The past few weeks I have determined that starting a daily blog will be one way of organizing my thoughts and actions throughout each day. I have been looking forward to today, February 1st, on my 36th birthday to get started. I am no where near familiar with WordPress enough yet to make this look good, but I will move forward daily and make adjustments as I go.
Last night we completed the 21 day gamerscore challenge to benefit Get Well Gamers. My team, CFL, consisting of my long-time eBash friends Dustin Dudley, Kyle McCormick and Mark Repollet gathered over 50,000 achievement points on the Xbox 360 console. A tournament like this seems to be the most interesting and is one of the goals I have for revolutionizing competitive gaming. Getting the publishers behind competitions will only happen if the competitions themselves promote new games. Gone are the days of wishful thinking that you can play Halo 3 or CS 1.6 for the rest of your life as a “professional gamer”.
Tomorrow is the pre-season start to our first ggCircuit week night league. Modern Warfare 2 should draw in 20-30 teams from around the US and over the next 6 weeks I hope to fine-tune the program. Halo 3: ODST league starts in 2 weeks and it should also draw plenty of teams. I just hope there isn’t a pathetic amount of crying and whining from the teams about how everyone is cheating and there is too much lag. There is nothing more I hate than complainers.
How is getting gamerscore revolutionizing competitive gaming? Literally the dumbest thing I’ve heard in a while. Please explain further.

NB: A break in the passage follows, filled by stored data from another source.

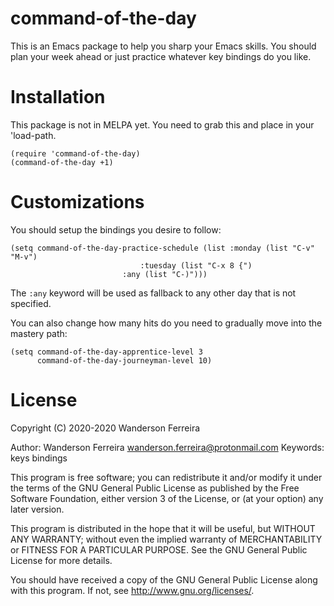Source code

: # command-of-the-day

This is an Emacs package to help you sharp your Emacs skills. You
should plan your week ahead or just practice whatever key bindings do
you like.

# Installation

This package is not in MELPA yet. You need to grab this and place in
your 'load-path.

```elisp
(require 'command-of-the-day)
(command-of-the-day +1)
```

# Customizations

You should setup the bindings you desire to follow:

```elisp
(setq command-of-the-day-practice-schedule (list :monday (list "C-v" "M-v")
      					   	 :tuesday (list "C-x 8 {")
						 :any (list "C-)")))
```

The `:any` keyword will be used as fallback to any other day that is
not specified.


You can also change how many hits do you need to gradually move into the mastery path:

```elisp
(setq command-of-the-day-apprentice-level 3
      command-of-the-day-journeyman-level 10)
```

# License
Copyright (C) 2020-2020 Wanderson Ferreira

Author: Wanderson Ferreira wanderson.ferreira@protonmail.com Keywords: keys bindings

This program is free software; you can redistribute it and/or modify
it under the terms of the GNU General Public License as published by
the Free Software Foundation, either version 3 of the License, or (at
your option) any later version.

This program is distributed in the hope that it will be useful, but
WITHOUT ANY WARRANTY; without even the implied warranty of
MERCHANTABILITY or FITNESS FOR A PARTICULAR PURPOSE. See the GNU
General Public License for more details.

You should have received a copy of the GNU General Public License
along with this program. If not, see http://www.gnu.org/licenses/.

First of all thanks for the comment but no thanks for hiding behind a fake name. Because you asked to explain further I approved your comment so I could reply.
I have worked for 6 years with today’s “competitive” gaming and I continue to watch every single “pro” player come and go as failures. The best CS players, Halo players or whatever game you pick are only as good as the life of the game they play. As soon as a new game comes out they disappear and cannot compete in the next version or even a different game.

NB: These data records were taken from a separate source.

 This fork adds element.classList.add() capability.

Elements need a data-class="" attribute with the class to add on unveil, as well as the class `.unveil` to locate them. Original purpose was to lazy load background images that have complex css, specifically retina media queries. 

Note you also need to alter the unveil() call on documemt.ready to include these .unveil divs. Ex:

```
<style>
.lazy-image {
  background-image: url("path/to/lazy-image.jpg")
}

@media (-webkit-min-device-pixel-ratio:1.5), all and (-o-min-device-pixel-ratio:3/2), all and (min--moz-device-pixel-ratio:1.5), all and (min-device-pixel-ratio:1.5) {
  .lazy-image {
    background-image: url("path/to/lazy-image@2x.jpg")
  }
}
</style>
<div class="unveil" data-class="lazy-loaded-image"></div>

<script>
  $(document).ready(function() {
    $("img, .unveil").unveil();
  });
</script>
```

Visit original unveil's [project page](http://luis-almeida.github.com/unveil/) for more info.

Also sponsors have almost all together stopped promoting competitive gaming because of this fact. There are no consistencies with today’s competitive gaming. Companies cannot build a brand around players that disappear, leagues that fail and games that are replaced with versions 2, 3, 4, etc.
However with gamerscore players can be ranked based on their ability to play multiple games. In fact once you have mastered a game and unlocked 1000 achievement points you must move onto a new title. Sure some titles are easier than others, but it doesn’t take long before the easy titles are gone. As new games are released gamerscore pros will play them all attempting to master the games. Using a ranking system similar to what we have built on ggCircuit and what sites like TrueAchievements.com use even weight the achievements based on the percentage of players who have obtained them.
Companies will put money behind programs that influence the sale of their product. Continuing to support “pros” for games like CS 1.6 is not helping anyone sell more copies of that game, newer hardware or anything else for that matter.